NSE was acquired by ICI in about 1943 and became part of ICI (Explosives) Ltd. This factory was then known as ICI (Haswell) and retained the NSE monogram.
Can't assist as to what the charges were for, the closest I have is a listing for Nobel's 704B (to all intents and purposes probably identical) - but the page is missing!
Sabulite and kindred were used as commercial blasting explosives. At the start of WWII some commercial explosives were used by the British military.
WW1 jam tin grenades . Left is the British No 9 by Roburite & Ammonal [clue in the name !] & right is the Australian Welsh Berry grenade . Thanks to TimG for the info & to tryggvi for posting the picture .
Thanks for the great answer, this tin has then probably come with the British army in May 1940 to the country, is 4 40 not the production date?

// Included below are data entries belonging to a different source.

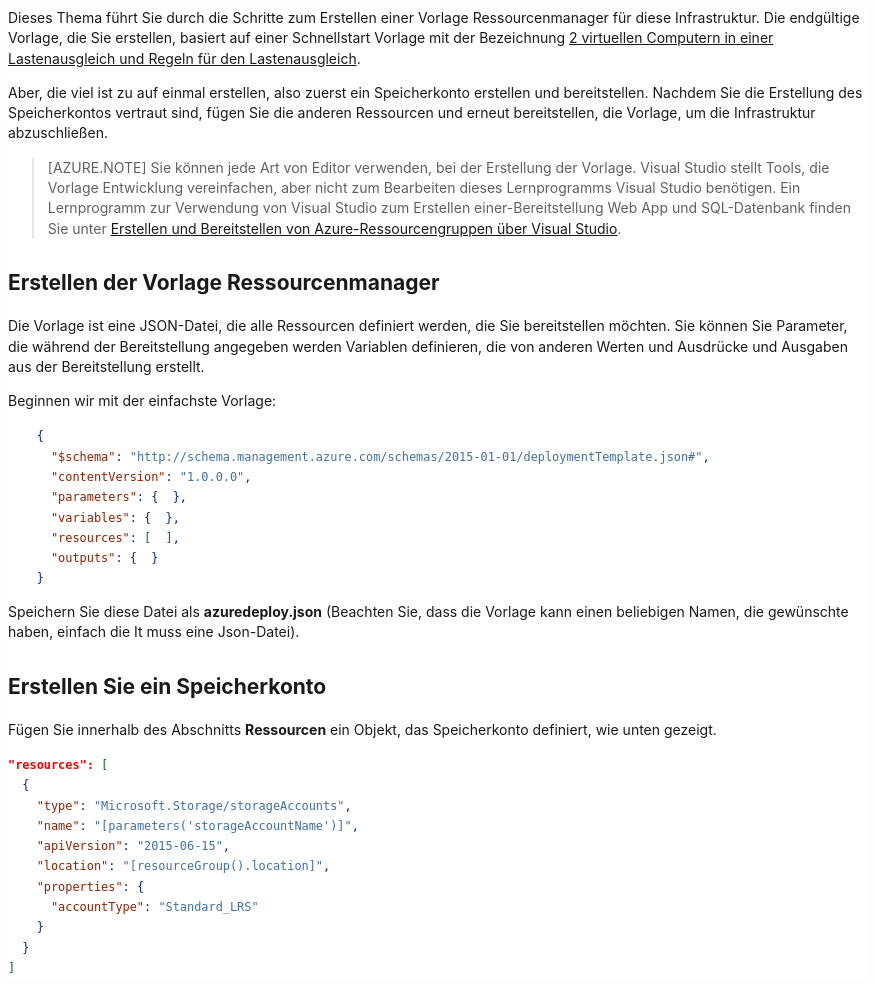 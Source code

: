 Dieses Thema führt Sie durch die Schritte zum Erstellen einer Vorlage Ressourcenmanager für diese Infrastruktur. Die endgültige Vorlage, die Sie erstellen, basiert auf einer Schnellstart Vorlage mit der Bezeichnung [2 virtuellen Computern in einer Lastenausgleich und Regeln für den Lastenausgleich](https://azure.microsoft.com/documentation/templates/201-2-vms-loadbalancer-lbrules/).

Aber, die viel ist zu auf einmal erstellen, also zuerst ein Speicherkonto erstellen und bereitstellen. Nachdem Sie die Erstellung des Speicherkontos vertraut sind, fügen Sie die anderen Ressourcen und erneut bereitstellen, die Vorlage, um die Infrastruktur abzuschließen.

>[AZURE.NOTE] Sie können jede Art von Editor verwenden, bei der Erstellung der Vorlage. Visual Studio stellt Tools, die Vorlage Entwicklung vereinfachen, aber nicht zum Bearbeiten dieses Lernprogramms Visual Studio benötigen. Ein Lernprogramm zur Verwendung von Visual Studio zum Erstellen einer-Bereitstellung Web App und SQL-Datenbank finden Sie unter [Erstellen und Bereitstellen von Azure-Ressourcengruppen über Visual Studio](vs-azure-tools-resource-groups-deployment-projects-create-deploy.md). 

## <a name="create-the-resource-manager-template"></a>Erstellen der Vorlage Ressourcenmanager

Die Vorlage ist eine JSON-Datei, die alle Ressourcen definiert werden, die Sie bereitstellen möchten. Sie können Sie Parameter, die während der Bereitstellung angegeben werden Variablen definieren, die von anderen Werten und Ausdrücke und Ausgaben aus der Bereitstellung erstellt. 

Beginnen wir mit der einfachste Vorlage:

```json
    {
      "$schema": "http://schema.management.azure.com/schemas/2015-01-01/deploymentTemplate.json#",
      "contentVersion": "1.0.0.0",
      "parameters": {  },
      "variables": {  },
      "resources": [  ],
      "outputs": {  }
    }
 ```

Speichern Sie diese Datei als **azuredeploy.json** (Beachten Sie, dass die Vorlage kann einen beliebigen Namen, die gewünschte haben, einfach die It muss eine Json-Datei).

## <a name="create-a-storage-account"></a>Erstellen Sie ein Speicherkonto
Fügen Sie innerhalb des Abschnitts **Ressourcen** ein Objekt, das Speicherkonto definiert, wie unten gezeigt. 

```json
"resources": [
  {
    "type": "Microsoft.Storage/storageAccounts",
    "name": "[parameters('storageAccountName')]",
    "apiVersion": "2015-06-15",
    "location": "[resourceGroup().location]",
    "properties": {
      "accountType": "Standard_LRS"
    }
  }
]
```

23w,23l,24 are in cm, that is 9'w, 9'l, 91/2h
I'm guessing that that is the packing tin for the 4oz Ammonal bag charges which were in rubberized cloth bags. Ammonal is very hydroscopic and was usually in sealed tins. These small chgs could be used in Camoflet cratering demolitions which would use up to 70 lbs per crater hence the large number of chgs in the case. They are described in RE Pocket Book 1936, ch VI Demolitions and mining but not in any RE publication after just 25 and 50lbs tins.